What angers me the most is, even I don't have a choice: most of my friends use a big webmail provider, which invades my privacy whenever I communicate with them. This would never happen if we all had our own mail servers.
> Now there's PGP, but that would look conspicuous.
Also, it doesn't hide the authenticated user, envelope mail from or envelope rcpt to values used in the message, unless, like you said, the sender and recipient(s) are using their own SMTP servers.
I remember when everyone could have their very own mail servers. Never since have I been offered such a vast and varied selection of ways to increase the size of my penis.
Perhaps I am misunderstanding you, but while it is certainly uncommon, it is absolutely possible to directly deliver mail to a recipient's SMTP server. In many cases, this can be done without any authentication whatsoever.
I run my own mail server. When I send an email via the web interface, would you not agree the MUA is attempting to directly connect to the destination host?

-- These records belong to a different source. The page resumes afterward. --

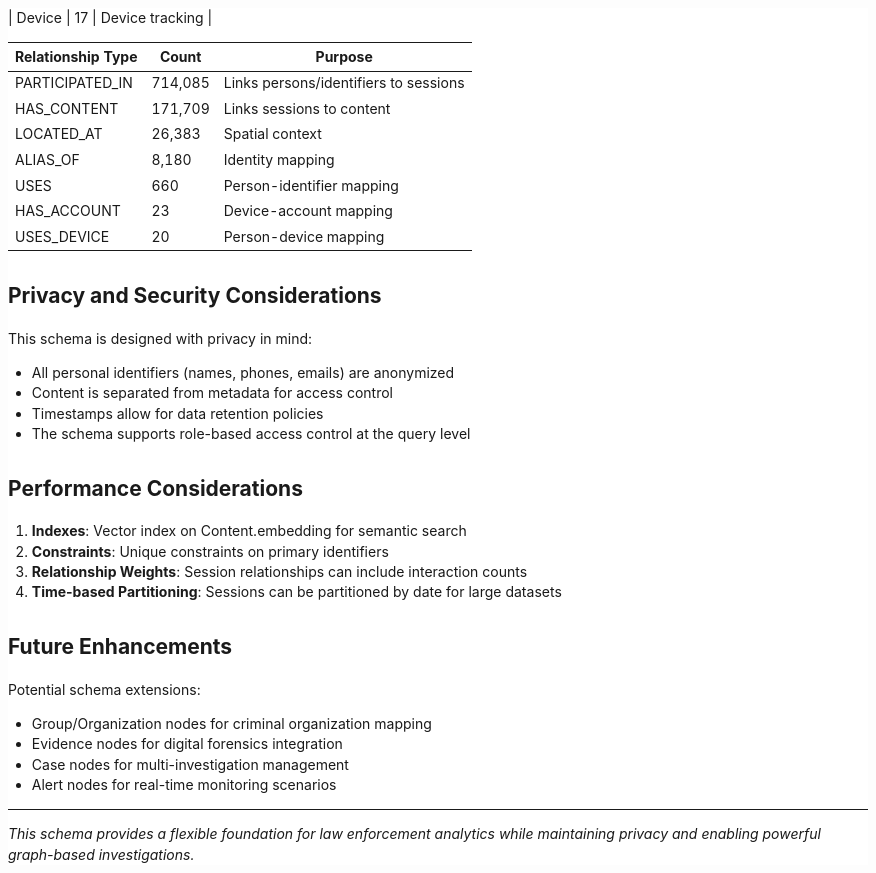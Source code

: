 | Device | 17 | Device tracking |

| Relationship Type | Count | Purpose |
|------------------|-------|---------|
| PARTICIPATED_IN | 714,085 | Links persons/identifiers to sessions |
| HAS_CONTENT | 171,709 | Links sessions to content |
| LOCATED_AT | 26,383 | Spatial context |
| ALIAS_OF | 8,180 | Identity mapping |
| USES | 660 | Person-identifier mapping |
| HAS_ACCOUNT | 23 | Device-account mapping |
| USES_DEVICE | 20 | Person-device mapping |

## Privacy and Security Considerations

This schema is designed with privacy in mind:
- All personal identifiers (names, phones, emails) are anonymized
- Content is separated from metadata for access control
- Timestamps allow for data retention policies
- The schema supports role-based access control at the query level

## Performance Considerations

1. **Indexes**: Vector index on Content.embedding for semantic search
2. **Constraints**: Unique constraints on primary identifiers
3. **Relationship Weights**: Session relationships can include interaction counts
4. **Time-based Partitioning**: Sessions can be partitioned by date for large datasets

## Future Enhancements

Potential schema extensions:
- Group/Organization nodes for criminal organization mapping
- Evidence nodes for digital forensics integration
- Case nodes for multi-investigation management
- Alert nodes for real-time monitoring scenarios

---

*This schema provides a flexible foundation for law enforcement analytics while maintaining privacy and enabling powerful graph-based investigations.*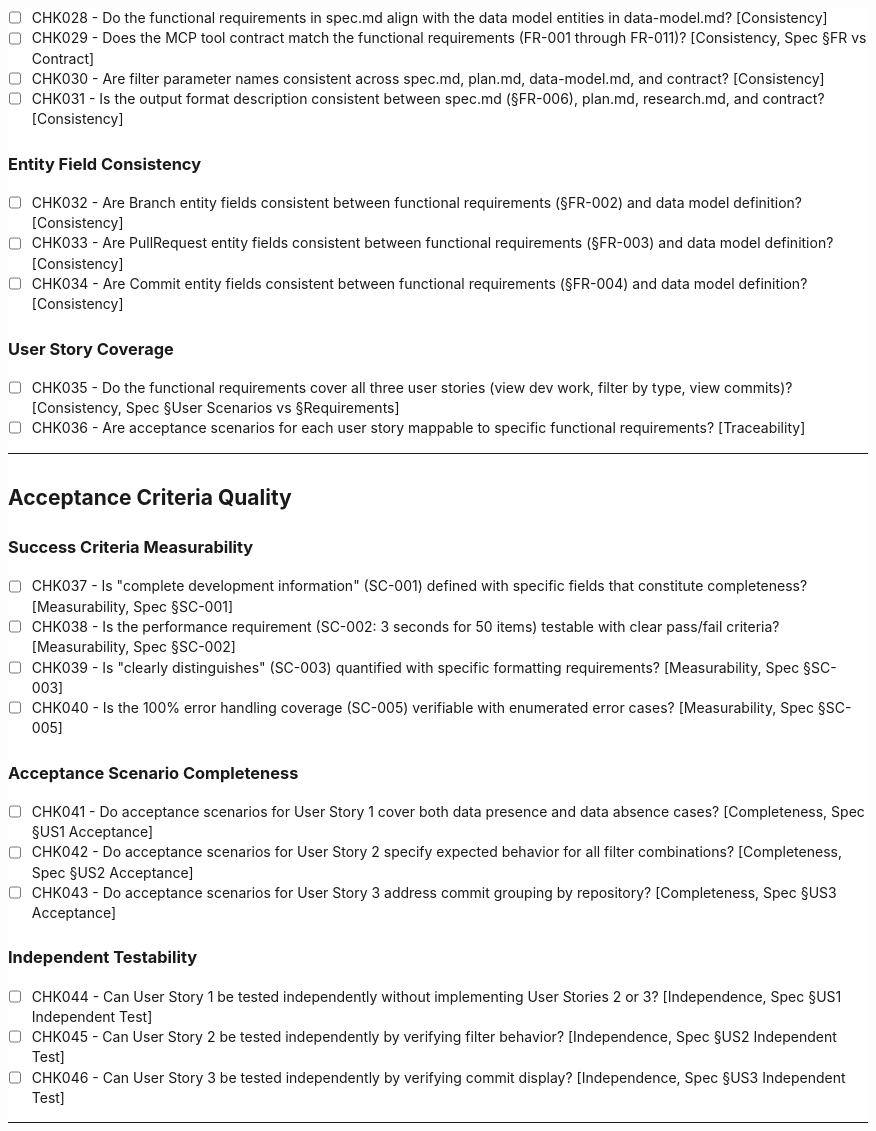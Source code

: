 - [ ] CHK028 - Do the functional requirements in spec.md align with the data model entities in data-model.md? [Consistency]
- [ ] CHK029 - Does the MCP tool contract match the functional requirements (FR-001 through FR-011)? [Consistency, Spec §FR vs Contract]
- [ ] CHK030 - Are filter parameter names consistent across spec.md, plan.md, data-model.md, and contract? [Consistency]
- [ ] CHK031 - Is the output format description consistent between spec.md (§FR-006), plan.md, research.md, and contract? [Consistency]

### Entity Field Consistency

- [ ] CHK032 - Are Branch entity fields consistent between functional requirements (§FR-002) and data model definition? [Consistency]
- [ ] CHK033 - Are PullRequest entity fields consistent between functional requirements (§FR-003) and data model definition? [Consistency]
- [ ] CHK034 - Are Commit entity fields consistent between functional requirements (§FR-004) and data model definition? [Consistency]

### User Story Coverage

- [ ] CHK035 - Do the functional requirements cover all three user stories (view dev work, filter by type, view commits)? [Consistency, Spec §User Scenarios vs §Requirements]
- [ ] CHK036 - Are acceptance scenarios for each user story mappable to specific functional requirements? [Traceability]

---

## Acceptance Criteria Quality

### Success Criteria Measurability

- [ ] CHK037 - Is "complete development information" (SC-001) defined with specific fields that constitute completeness? [Measurability, Spec §SC-001]
- [ ] CHK038 - Is the performance requirement (SC-002: 3 seconds for 50 items) testable with clear pass/fail criteria? [Measurability, Spec §SC-002]
- [ ] CHK039 - Is "clearly distinguishes" (SC-003) quantified with specific formatting requirements? [Measurability, Spec §SC-003]
- [ ] CHK040 - Is the 100% error handling coverage (SC-005) verifiable with enumerated error cases? [Measurability, Spec §SC-005]

### Acceptance Scenario Completeness

- [ ] CHK041 - Do acceptance scenarios for User Story 1 cover both data presence and data absence cases? [Completeness, Spec §US1 Acceptance]
- [ ] CHK042 - Do acceptance scenarios for User Story 2 specify expected behavior for all filter combinations? [Completeness, Spec §US2 Acceptance]
- [ ] CHK043 - Do acceptance scenarios for User Story 3 address commit grouping by repository? [Completeness, Spec §US3 Acceptance]

### Independent Testability

- [ ] CHK044 - Can User Story 1 be tested independently without implementing User Stories 2 or 3? [Independence, Spec §US1 Independent Test]
- [ ] CHK045 - Can User Story 2 be tested independently by verifying filter behavior? [Independence, Spec §US2 Independent Test]
- [ ] CHK046 - Can User Story 3 be tested independently by verifying commit display? [Independence, Spec §US3 Independent Test]

---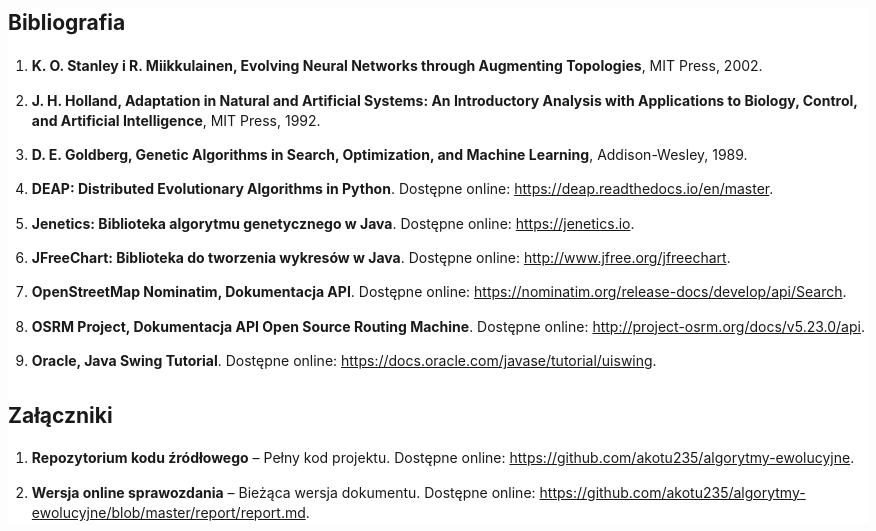 ## Bibliografia

1. **K. O. Stanley i R. Miikkulainen, Evolving Neural Networks through Augmenting Topologies**, MIT Press, 2002. 

2. **J. H. Holland, Adaptation in Natural and Artificial Systems: An&nbsp;Introductory Analysis with Applications to&nbsp;Biology, Control, and Artificial Intelligence**, MIT Press, 1992. 

3. **D. E. Goldberg, Genetic Algorithms in&nbsp;Search, Optimization, and&nbsp;Machine Learning**, Addison-Wesley, 1989.

4. **DEAP: Distributed Evolutionary Algorithms in Python**. Dostępne online: <https://deap.readthedocs.io/en/master>.

5. **Jenetics: Biblioteka algorytmu genetycznego w Java**. Dostępne online: <https://jenetics.io>.

6. **JFreeChart: Biblioteka do tworzenia wykresów w Java**. Dostępne online: <http://www.jfree.org/jfreechart>.

7. **OpenStreetMap Nominatim, Dokumentacja API**. Dostępne online: <https://nominatim.org/release-docs/develop/api/Search>.

8. **OSRM Project, Dokumentacja API Open Source Routing Machine**. Dostępne online: <http://project-osrm.org/docs/v5.23.0/api>.

9. **Oracle, Java Swing Tutorial**. Dostępne online: <https://docs.oracle.com/javase/tutorial/uiswing>.


## Załączniki

1. **Repozytorium kodu źródłowego** – Pełny kod projektu. Dostępne online: <https://github.com/akotu235/algorytmy-ewolucyjne>.

2. **Wersja online sprawozdania** – Bieżąca wersja dokumentu. Dostępne online: <https://github.com/akotu235/algorytmy-ewolucyjne/blob/master/report/report.md>.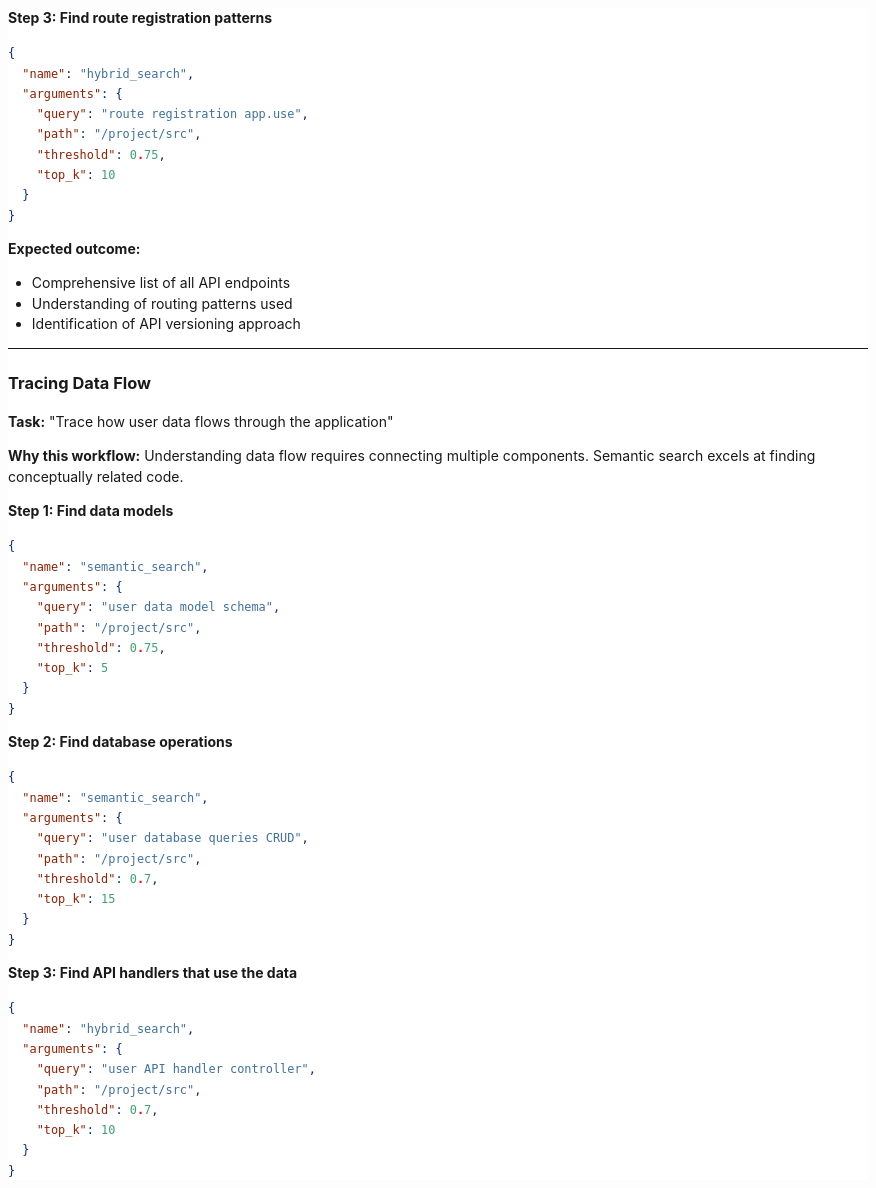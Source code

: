 **Step 3: Find route registration patterns**
```json
{
  "name": "hybrid_search",
  "arguments": {
    "query": "route registration app.use",
    "path": "/project/src",
    "threshold": 0.75,
    "top_k": 10
  }
}
```

**Expected outcome:**
- Comprehensive list of all API endpoints
- Understanding of routing patterns used
- Identification of API versioning approach

---

### Tracing Data Flow

**Task:** "Trace how user data flows through the application"

**Why this workflow:** Understanding data flow requires connecting multiple components. Semantic search excels at finding conceptually related code.

**Step 1: Find data models**
```json
{
  "name": "semantic_search",
  "arguments": {
    "query": "user data model schema",
    "path": "/project/src",
    "threshold": 0.75,
    "top_k": 5
  }
}
```

**Step 2: Find database operations**
```json
{
  "name": "semantic_search",
  "arguments": {
    "query": "user database queries CRUD",
    "path": "/project/src",
    "threshold": 0.7,
    "top_k": 15
  }
}
```

**Step 3: Find API handlers that use the data**
```json
{
  "name": "hybrid_search",
  "arguments": {
    "query": "user API handler controller",
    "path": "/project/src",
    "threshold": 0.7,
    "top_k": 10
  }
}
```
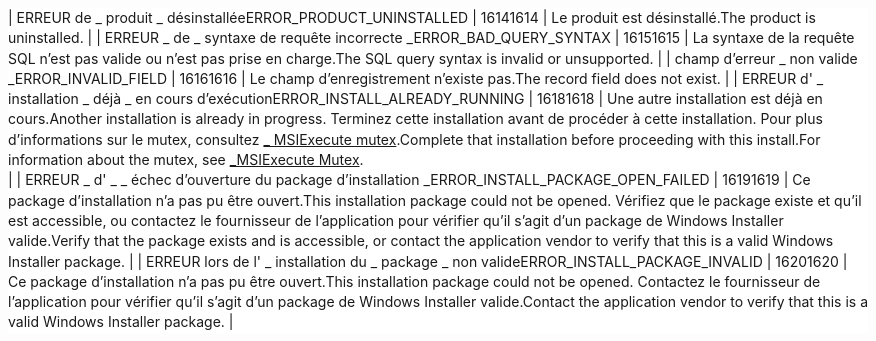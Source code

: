 | <span data-ttu-id="339fd-176">ERREUR de \_ produit \_ désinstallée</span><span class="sxs-lookup"><span data-stu-id="339fd-176">ERROR\_PRODUCT\_UNINSTALLED</span></span>                | <span data-ttu-id="339fd-177">1614</span><span class="sxs-lookup"><span data-stu-id="339fd-177">1614</span></span>  | <span data-ttu-id="339fd-178">Le produit est désinstallé.</span><span class="sxs-lookup"><span data-stu-id="339fd-178">The product is uninstalled.</span></span>                                                                                                                                                                                                                                                   |
| <span data-ttu-id="339fd-179">ERREUR \_ de \_ syntaxe de requête incorrecte \_</span><span class="sxs-lookup"><span data-stu-id="339fd-179">ERROR\_BAD\_QUERY\_SYNTAX</span></span>                  | <span data-ttu-id="339fd-180">1615</span><span class="sxs-lookup"><span data-stu-id="339fd-180">1615</span></span>  | <span data-ttu-id="339fd-181">La syntaxe de la requête SQL n’est pas valide ou n’est pas prise en charge.</span><span class="sxs-lookup"><span data-stu-id="339fd-181">The SQL query syntax is invalid or unsupported.</span></span>                                                                                                                                                                                                                               |
| <span data-ttu-id="339fd-182">champ d’erreur \_ non valide \_</span><span class="sxs-lookup"><span data-stu-id="339fd-182">ERROR\_INVALID\_FIELD</span></span>                      | <span data-ttu-id="339fd-183">1616</span><span class="sxs-lookup"><span data-stu-id="339fd-183">1616</span></span>  | <span data-ttu-id="339fd-184">Le champ d’enregistrement n’existe pas.</span><span class="sxs-lookup"><span data-stu-id="339fd-184">The record field does not exist.</span></span>                                                                                                                                                                                                                                              |
| <span data-ttu-id="339fd-185">ERREUR d' \_ installation \_ déjà \_ en cours d’exécution</span><span class="sxs-lookup"><span data-stu-id="339fd-185">ERROR\_INSTALL\_ALREADY\_RUNNING</span></span>           | <span data-ttu-id="339fd-186">1618</span><span class="sxs-lookup"><span data-stu-id="339fd-186">1618</span></span>  | <span data-ttu-id="339fd-187">Une autre installation est déjà en cours.</span><span class="sxs-lookup"><span data-stu-id="339fd-187">Another installation is already in progress.</span></span> <span data-ttu-id="339fd-188">Terminez cette installation avant de procéder à cette installation. Pour plus d’informations sur le mutex, consultez [ \_ MSIExecute mutex](-msiexecute-mutex.md).</span><span class="sxs-lookup"><span data-stu-id="339fd-188">Complete that installation before proceeding with this install.For information about the mutex, see [\_MSIExecute Mutex](-msiexecute-mutex.md).</span></span><br/>                                                                      |
| <span data-ttu-id="339fd-189">ERREUR \_ d' \_ \_ échec d’ouverture du package d’installation \_</span><span class="sxs-lookup"><span data-stu-id="339fd-189">ERROR\_INSTALL\_PACKAGE\_OPEN\_FAILED</span></span>      | <span data-ttu-id="339fd-190">1619</span><span class="sxs-lookup"><span data-stu-id="339fd-190">1619</span></span>  | <span data-ttu-id="339fd-191">Ce package d’installation n’a pas pu être ouvert.</span><span class="sxs-lookup"><span data-stu-id="339fd-191">This installation package could not be opened.</span></span> <span data-ttu-id="339fd-192">Vérifiez que le package existe et qu’il est accessible, ou contactez le fournisseur de l’application pour vérifier qu’il s’agit d’un package de Windows Installer valide.</span><span class="sxs-lookup"><span data-stu-id="339fd-192">Verify that the package exists and is accessible, or contact the application vendor to verify that this is a valid Windows Installer package.</span></span>                                                                                  |
| <span data-ttu-id="339fd-193">ERREUR lors de l' \_ installation du \_ package \_ non valide</span><span class="sxs-lookup"><span data-stu-id="339fd-193">ERROR\_INSTALL\_PACKAGE\_INVALID</span></span>           | <span data-ttu-id="339fd-194">1620</span><span class="sxs-lookup"><span data-stu-id="339fd-194">1620</span></span>  | <span data-ttu-id="339fd-195">Ce package d’installation n’a pas pu être ouvert.</span><span class="sxs-lookup"><span data-stu-id="339fd-195">This installation package could not be opened.</span></span> <span data-ttu-id="339fd-196">Contactez le fournisseur de l’application pour vérifier qu’il s’agit d’un package de Windows Installer valide.</span><span class="sxs-lookup"><span data-stu-id="339fd-196">Contact the application vendor to verify that this is a valid Windows Installer package.</span></span>                                                                                                                                       |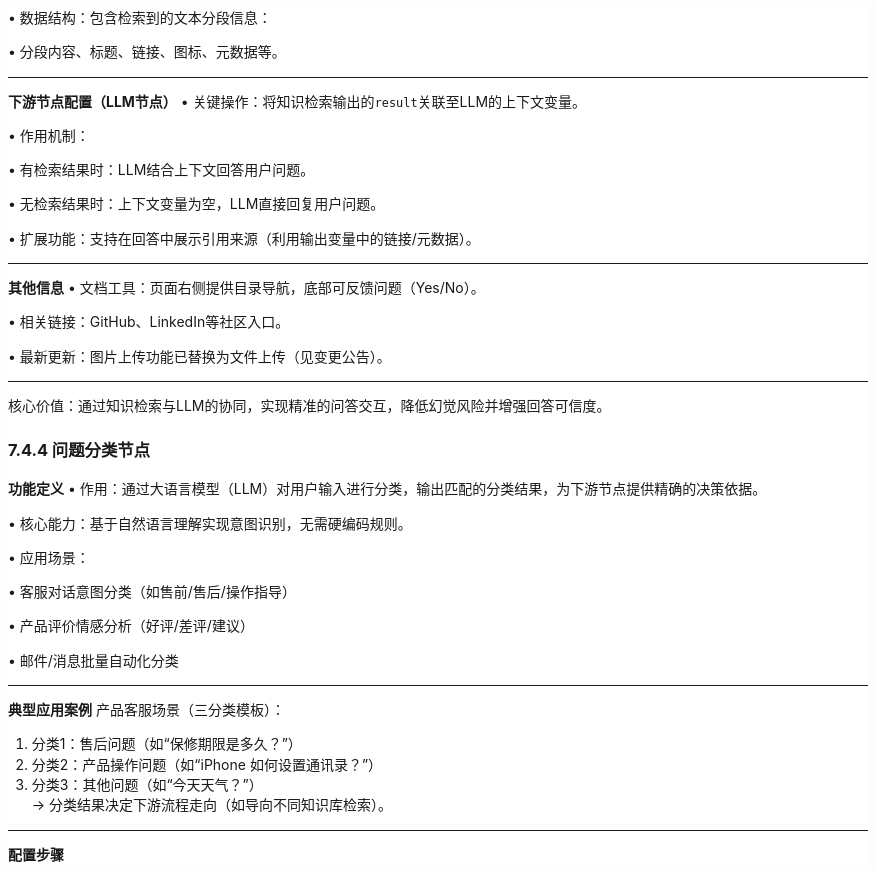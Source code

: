 • 数据结构：包含检索到的文本分段信息：

• 分段内容、标题、链接、图标、元数据等。


---

**下游节点配置（LLM节点）**
• 关键操作：将知识检索输出的`result`关联至LLM的上下文变量。

• 作用机制：

• 有检索结果时：LLM结合上下文回答用户问题。

• 无检索结果时：上下文变量为空，LLM直接回复用户问题。

• 扩展功能：支持在回答中展示引用来源（利用输出变量中的链接/元数据）。


---

**其他信息**
• 文档工具：页面右侧提供目录导航，底部可反馈问题（Yes/No）。

• 相关链接：GitHub、LinkedIn等社区入口。

• 最新更新：图片上传功能已替换为文件上传（见变更公告）。


---

核心价值：通过知识检索与LLM的协同，实现精准的问答交互，降低幻觉风险并增强回答可信度。

### 7.4.4 问题分类节点

**功能定义**
• 作用：通过大语言模型（LLM）对用户输入进行分类，输出匹配的分类结果，为下游节点提供精确的决策依据。

• 核心能力：基于自然语言理解实现意图识别，无需硬编码规则。

• 应用场景：

• 客服对话意图分类（如售前/售后/操作指导）

• 产品评价情感分析（好评/差评/建议）

• 邮件/消息批量自动化分类


---

**典型应用案例**
产品客服场景（三分类模板）：

1. 分类1：售后问题（如“保修期限是多久？”）
2. 分类2：产品操作问题（如“iPhone 如何设置通讯录？”）
3. 分类3：其他问题（如“今天天气？”）  
   → 分类结果决定下游流程走向（如导向不同知识库检索）。

---

**配置步骤**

Depending on different factors, it may be classified as spam by the recipient, but from a reputable IP address it shouldn’t normally be rejected outright. Of course there are other factors like SPF, greylisting, etc... but email can be directly delivered.
If you send from non-SPF listed IPs you will get rejected in many places and most likely marked as spam in those you don't. SPF particularly and DKIM and other anti-spam measure are in wide spread use and enforced by the receiving SMTP server either directly or via spam scoring system rules.
You seem to be confusing the MSA (https://en.wikipedia.org/wiki/Mail_submission_agent) and the MTA. If today your MUA (Mail.app) tried to connect to the destination mail host via SMTP directly it would get rejected. Some early MUAs did actually do that, but today almost all email gets relayed via an MSA and one or more MTAs.